War reporting in recent years has become the subject of intense, often heated, examination and cross-examination. Is it too gung ho? Too one-sided? Too cynical? Too political? Too sentimental? Yes, it has been that and more. It also has been brilliant and insightful, a true portrait of the commanders making the right and wrong decisions, the grunts rising to heroic levels or sinking to unspeakable cruelty. The terrible pain of the innocents caught in the crossfire. Generalizations about war reporting, especially in the current climate of so much coverage in the press, on the air, over the satellite, on cable and on the Internet, are inherently unfair, for they fail to reflect the admirable as well as the repugnant.
We have a long and rich tradition of war reporting in this country, a wide range of styles and legacies, ranging from couriers in the revolutionary wars to Matthew Brady and Walt Whitman during the war between the states to dime novelists during the frontier wars to Hearst chain cheerleading during the Spanish-American war to Ernie Pyle, Edward R. Murrow, Martha Gellhorn, Bill Mauldin during World War II, Keyes Beech, Marguerite Higgins, David Douglas Duncan during Korea; David Halberstam, Neal Sheehan, Peter Arnett, Gloria Emerson, Morley Safer, Eddie Adams, Michael Herr during Viet Nam; and so many others, including those we honor here today.

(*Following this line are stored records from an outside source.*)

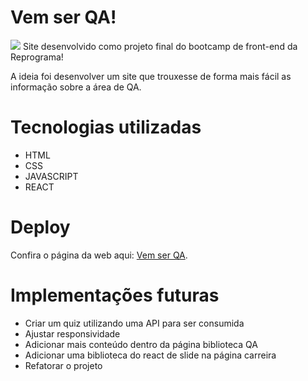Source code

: # Vem ser QA!

<img src="https://media.giphy.com/media/PS25BboEb9tUfgkkW1/giphy.gif">
Site desenvolvido como projeto final do bootcamp de front-end da Reprograma!

A ideia foi desenvolver um site que trouxesse de forma mais fácil as informação sobre a área de QA.

# Tecnologias utilizadas

- HTML
- CSS
- JAVASCRIPT
- REACT

# Deploy

Confira o página da web aqui: [Vem ser QA](https://vemserqa.netlify.app/).

# Implementações futuras 

- Criar um quiz utilizando uma API para ser consumida
- Ajustar responsividade
- Adicionar mais conteúdo dentro da página biblioteca QA
- Adicionar uma biblioteca do react de slide na página carreira
- Refatorar o projeto 
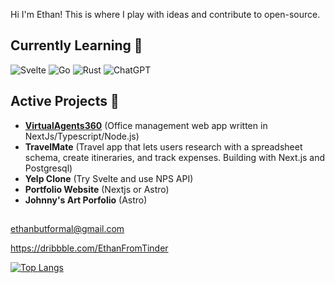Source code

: Hi I'm Ethan! This is where I play with ideas and contribute to open-source. 

##  Currently Learning 🌱

![Svelte](https://img.shields.io/badge/svelte-%23f1413d.svg?style=for-the-badge&logo=svelte&logoColor=white)
![Go](https://img.shields.io/badge/go-%2300ADD8.svg?style=for-the-badge&logo=go&logoColor=white)
![Rust](https://img.shields.io/badge/rust-%23000000.svg?style=for-the-badge&logo=rust&logoColor=white)
![ChatGPT](https://img.shields.io/badge/chatGPT-74aa9c?style=for-the-badge&logo=openai&logoColor=white)

<!-- 
Archive:
![React Native](https://img.shields.io/badge/react_native-%2320232a.svg?style=for-the-badge&logo=react&logoColor=%2361DAFB)
-->

##  Active Projects 🔭
- [**VirtualAgents360**](https://github.com/Ethansev/virtualagents360) (Office management web app written in NextJs/Typescript/Node.js)
- **TravelMate** (Travel app that lets users research with a spreadsheet schema, create itineraries, and track expenses. Building with Next.js and Postgresql)
- **Yelp Clone** (Try Svelte and use NPS API)
- **Portfolio Website** (Nextjs or Astro)
- **Johnny's Art Porfolio** (Astro)

## 
ethanbutformal@gmail.com

https://dribbble.com/EthanFromTinder

[![Top Langs](https://github-readme-stats.vercel.app/api/top-langs/?username=ethansev&layout=compact)](https://github.com/anuraghazra/github-readme-stats)


<!--
https://github.com/Ileriayo/markdown-badges 
-->
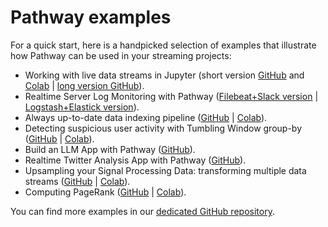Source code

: # Pathway examples

For a quick start, here is a handpicked selection of examples that illustrate how Pathway can be used in your streaming projects:
- Working with live data streams in Jupyter (short version [GitHub](https://github.com/pathwaycom/pathway-examples/blob/main/showcases/live-data-jupyter.ipynb) and [Colab](https://colab.research.google.com/github/pathwaycom/pathway-examples/blob/main/showcases/live-data-jupyter.ipynb) | [long version GitHub](https://github.com/pathwaycom/pathway-examples/tree/main/documentation/from_jupyter_to_deploy)).
- Realtime Server Log Monitoring with Pathway ([Filebeat+Slack version](https://github.com/pathwaycom/pathway-examples/tree/main/examples/realtime-log-monitoring/filebeat-pathway-slack) | [Logstash+Elastick version](https://github.com/pathwaycom/pathway-examples/tree/main/examples/realtime-log-monitoring/logstash-pathway-elastic)).
- Always up-to-date data indexing pipeline ([GitHub](https://github.com/pathwaycom/pathway-examples/blob/main/showcases/live_vector_indexing_pipeline.ipynb) | [Colab](https://colab.research.google.com/github/pathwaycom/pathway-examples/blob/main/showcases/live_vector_indexing_pipeline.ipynb)).
- Detecting suspicious user activity with Tumbling Window group-by ([GitHub](https://github.com/pathwaycom/pathway-examples/blob/main/tutorials/suspicious_user_activity.ipynb) | [Colab](https://colab.research.google.com/github/pathwaycom/pathway-examples/blob/main/tutorials/suspicious_user_activity.ipynb)).
- Build an LLM App with Pathway ([GitHub](https://github.com/pathwaycom/llm-app/tree/main)).
- Realtime Twitter Analysis App with Pathway ([GitHub](https://github.com/pathwaycom/pathway-examples/tree/main/showcases/twitter)).
- Upsampling your Signal Processing Data: transforming multiple data streams ([GitHub](https://github.com/pathwaycom/pathway-examples/blob/main/tutorials/upsampling.ipynb) | [Colab](https://colab.research.google.com/github/pathwaycom/pathway-examples/blob/main/tutorials/upsampling.ipynb)).
- Computing PageRank ([GitHub](https://github.com/pathwaycom/pathway-examples/blob/main/tutorials/pagerank.ipynb) | [Colab](https://colab.research.google.com/github/pathwaycom/pathway-examples/blob/main/tutorials/pagerank.ipynb)).

You can find more examples in our [dedicated GitHub repository](https://github.com/pathwaycom/pathway-examples).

They continued that great tradition of going into the heart of darkness to shine the bright light of their intelligence, curiosity and empathy on the terrible events they were witnessing so we could better understand them.

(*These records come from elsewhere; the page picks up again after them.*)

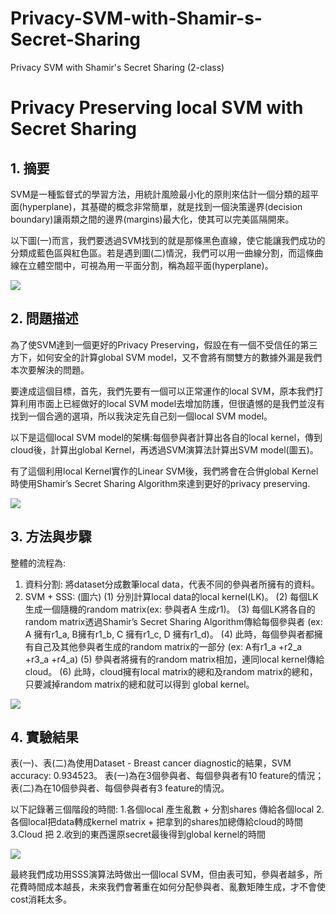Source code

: # Privacy-SVM-with-Shamir-s-Secret-Sharing
Privacy SVM with Shamir's Secret Sharing (2-class)
# Privacy Preserving local SVM with Secret Sharing
## 1. 摘要
SVM是一種監督式的學習方法，用統計風險最小化的原則來估計一個分類的超平面(hyperplane)，其基礎的概念非常簡單，就是找到一個決策邊界(decision boundary)讓兩類之間的邊界(margins)最大化，使其可以完美區隔開來。

以下圖(一)而言，我們要透過SVM找到的就是那條黑色直線，使它能讓我們成功的分類成藍色區與紅色區。若是遇到圖(二)情況，我們可以用一曲線分割，而這條曲線在立體空間中，可視為用一平面分割，稱為超平面(hyperplane)。

![](https://i.imgur.com/S1je3rT.png)

## 2. 問題描述
為了使SVM達到一個更好的Privacy Preserving，假設在有一個不受信任的第三方下，如何安全的計算global SVM model，又不會將有關雙方的數據外漏是我們本次要解決的問題。

要達成這個目標，首先，我們先要有一個可以正常運作的local SVM，原本我們打算利用市面上已經做好的local SVM model去增加防護，但很遺憾的是我們並沒有找到一個合適的選項，所以我決定先自己刻一個local SVM model。

以下是這個local SVM model的架構:每個參與者計算出各自的local kernel，傳到cloud後，計算出global Kernel，再透過SVM演算法計算出SVM model(圖五)。

有了這個利用local Kernel實作的Linear SVM後，我們將會在合併global Kernel時使用Shamir’s Secret Sharing Algorithm來達到更好的privacy preserving.

![](https://i.imgur.com/qwxs0DZ.png)

## 3. 方法與步驟
整體的流程為:
1. 資料分割: 將dataset分成數筆local data，代表不同的參與者所擁有的資料。
2. SVM + SSS: (圖六)
(1) 分別計算local data的local kernel(LK)。
(2) 每個LK生成一個隨機的random matrix(ex: 參與者A 生成r1)。
(3) 每個LK將各自的random matrix透過Shamir’s Secret Sharing Algorithm傳給每個參與者
(ex: A 擁有r1_a, B擁有r1_b, C 擁有r1_c, D 擁有r1_d)。
(4) 此時，每個參與者都擁有自己及其他參與者生成的random matrix的一部分
   (ex: A有r1_a +r2_a +r3_a +r4_a)
(5) 參與者將擁有的random matrix相加，連同local kernel傳給cloud。
(6) 此時，cloud擁有local matrix的總和及random matrix的總和，只要減掉random matrix的總和就可以得到 global kernel。

![](https://i.imgur.com/zlpErjq.png)

## 4. 實驗結果
表(一)、表(二)為使用Dataset - Breast cancer diagnostic的結果，SVM accuracy: 0.934523。
表(一)為在3個參與者、每個參與者有10 feature的情況；表(二)為在10個參與者、每個參與者有3 feature的情況。

以下記錄著三個階段的時間:
1.各個local 產生亂數 + 分割shares 傳給各個local
2.各個local把data轉成kernel matrix + 把拿到的shares加總傳給cloud的時間
3.Cloud 把 2.收到的東西還原secret最後得到global kernel的時間

![](https://i.imgur.com/qaLxbuu.png)

最終我們成功用SSS演算法時做出一個local SVM，但由表可知，參與者越多，所花費時間成本越長，未來我們會著重在如何分配參與者、亂數矩陣生成，才不會使cost消耗太多。
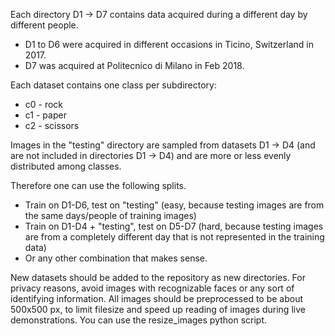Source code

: Each directory D1 -> D7 contains data acquired during a different day by different people.

* D1 to D6 were acquired in different occasions in Ticino, Switzerland in 2017.
* D7 was acquired at Politecnico di Milano in Feb 2018.

Each dataset contains one class per subdirectory:
* c0 - rock
* c1 - paper
* c2 - scissors

Images in the "testing" directory are sampled from datasets D1 -> D4 (and are not included in directories D1 -> D4) and are more or less evenly distributed among classes.

Therefore one can use the following splits.
* Train on D1-D6, test on "testing" (easy, because testing images are from the same days/people of training images)
* Train on D1-D4 + "testing", test on D5-D7 (hard, because testing images are from a completely different day that is not represented in the training data)
* Or any other combination that makes sense.

New datasets should be added to the repository as new directories.  For privacy reasons, avoid images with recognizable faces or any sort of identifying information.  All images should be preprocessed to be about 500x500 px, to limit filesize and speed up reading of images during live demonstrations.  You can use the resize_images python script.


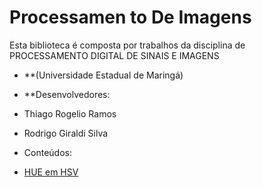 # Processamen to De Imagens

Esta biblioteca é composta por trabalhos da disciplina de PROCESSAMENTO DIGITAL DE SINAIS E IMAGENS 

* **(Universidade Estadual de Maringá)

* **Desenvolvedores:
* Thiago Rogelio Ramos
* Rodrigo Giraldi Silva

* Conteúdos:

* [HUE em HSV](https://github.com/thiagorogelio/ProcessamentoDeImagens/tree/master/HUEinHSV)
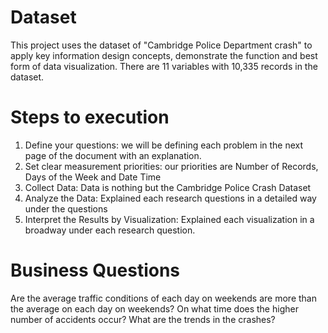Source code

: # Dataset 
This project uses the dataset of "Cambridge Police Department crash" to apply key information design concepts, demonstrate the function and best form of data visualization. There are 11 variables with 10,335 records in the dataset.

# Steps to execution
1.	Define your questions: we will be defining each problem in the next page of the document with an explanation.
2.	Set clear measurement priorities: our priorities are Number of Records, Days of the Week and Date Time
3.	Collect Data: Data is nothing but the Cambridge Police Crash Dataset
4.	Analyze the Data: Explained each research questions in a detailed way under the questions
5.	Interpret the Results by Visualization: Explained each visualization in a broadway under each research question.	

# Business Questions
Are the average traffic conditions of each day on weekends are more than the average on each day on weekends?
On what time does the higher number of accidents occur?
What are the trends in the crashes? 
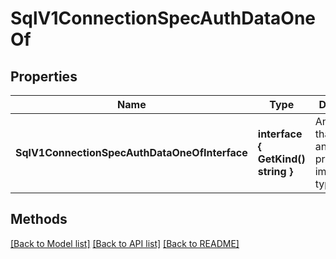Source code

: # SqlV1ConnectionSpecAuthDataOneOf

## Properties

Name | Type | Description | Notes
------------ | ------------- | ------------- | -------------
**SqlV1ConnectionSpecAuthDataOneOfInterface** | **interface { GetKind() string }** | An interface that can hold any of the proper implementing types |

## Methods


[[Back to Model list]](../README.md#documentation-for-models) [[Back to API list]](../README.md#documentation-for-api-endpoints) [[Back to README]](../README.md)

War correspondents become brothers and sisters in a slightly dysfunctional family, not always in agreement, always competitive, cranky, funny, sad, angry and trying to the end to do the right thing for their viewers and readers, their profession, their colleagues, their family and their own code of honor.
And we cannot forget their families on this occasion. Those who are left only with their grief and their memories of so much better times. And those who live with anxiety about the fate of their loved ones in this continuing war. One of my friends from another network was the subject of a thoughtful and instructive magazine article about having a husband on assignment in Iraq. The preamble began, "Many days Lee Woodruff turns on the TV to see if her husband, Bob Woodruff, is still alive." So families, too, are part of this celebration, and not just in mourning.
Maybe one day this enduring and awful affliction of war will be deleted from the human condition, but until it is, thank God for the brave men and women who tell the awful and glorious truth of it.